#### TASK DESCRIPTION
Return, exactly, the line that contains "the optimal coefficients." together with all lines after it to the end of the entries, and no further lines.

(PROVIDED ENTRIES)

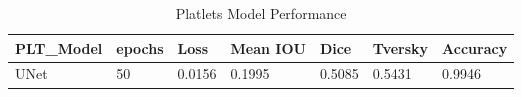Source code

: \begin{table}
\centering
\begin{tabular}{|l|l|l|l|l|l|l|} 
\hline
\textbf{PLT\_Model} & \textbf{epochs} & \textbf{Loss}    & \textbf{Mean IOU} & \textbf{Dice}   & \textbf{Tversky} & \textbf{Accuracy}  \\ 
\hline
UNet       & 50 & 0.0156 & 0.1995   & 0.5085 & 0.5431  & 0.9946    \\
\hline
\end{tabular}
\caption{Platlets Model Performance}
\label{table:PLT_DOUNET_TRAIN}
\end{table}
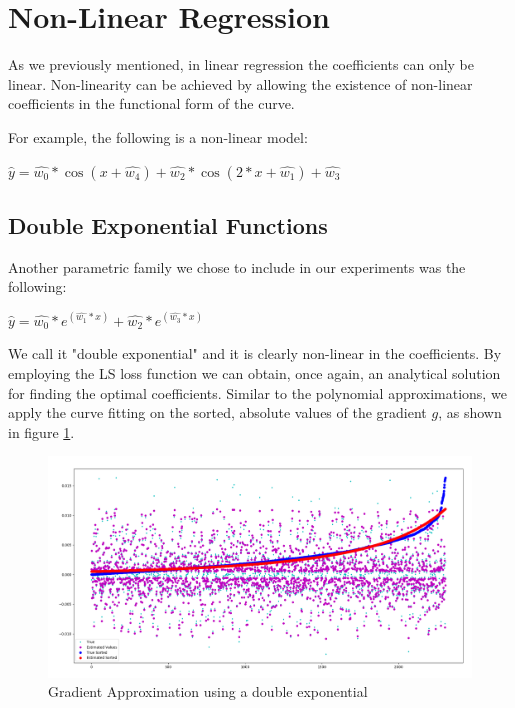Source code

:    \section{Non-Linear Regression}
    
    As we previously mentioned, in linear regression the coefficients can only be linear.
    Non-linearity can be achieved by allowing the existence of non-linear coefficients in the functional form of the curve.
    
    For example, the following is a non-linear model:
    \begin{flushleft}
    \centering
    \setlength{\parindent}{40ex} 
    $\hat{y} = \hat{w_0} * \cos{(x+\hat{w_4})} +  \hat{w_2} * \cos{(2*x+\hat{w_1})} + \hat{w_3}$
    \end{flushleft}
    
    \subsection{Double Exponential Functions}
    
    Another parametric family we chose to include in our experiments was the following: 
    \begin{flushleft}
    \centering
    \setlength{\parindent}{40ex} 
    $\hat{y} = \hat{w_0} * e^{(\hat{w_1}*x)} + \hat{w_2} * e^{(\hat{w_3}*x)}$
    \end{flushleft}
    
    We call it "double exponential" and it is clearly non-linear in the coefficients. By employing the LS loss function we can obtain, once again, an analytical solution for finding the optimal coefficients.
    Similar to the polynomial approximations, we apply the curve fitting on the sorted, absolute values of the gradient $g$, as shown in figure \ref{double_exp}.
    
    \begin{figure}[h]
    \centering
    \includegraphics[width=1\textwidth]{figures/4gradient double_exp.png}
    \caption{Gradient Approximation using a double exponential}
    \label{double_exp}
    \end{figure}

(End PROVIDED ENTRIES)

#### ANSWER BELOW
    We call it "double exponential" and it is clearly non-linear in the coefficients. By employing the LS loss function we can obtain, once again, an analytical solution for finding the optimal coefficients.
    Similar to the polynomial approximations, we apply the curve fitting on the sorted, absolute values of the gradient $g$, as shown in figure \ref{double_exp}.
    
    \begin{figure}[h]
    \centering
    \includegraphics[width=1\textwidth]{figures/4gradient double_exp.png}
    \caption{Gradient Approximation using a double exponential}
    \label{double_exp}
    \end{figure}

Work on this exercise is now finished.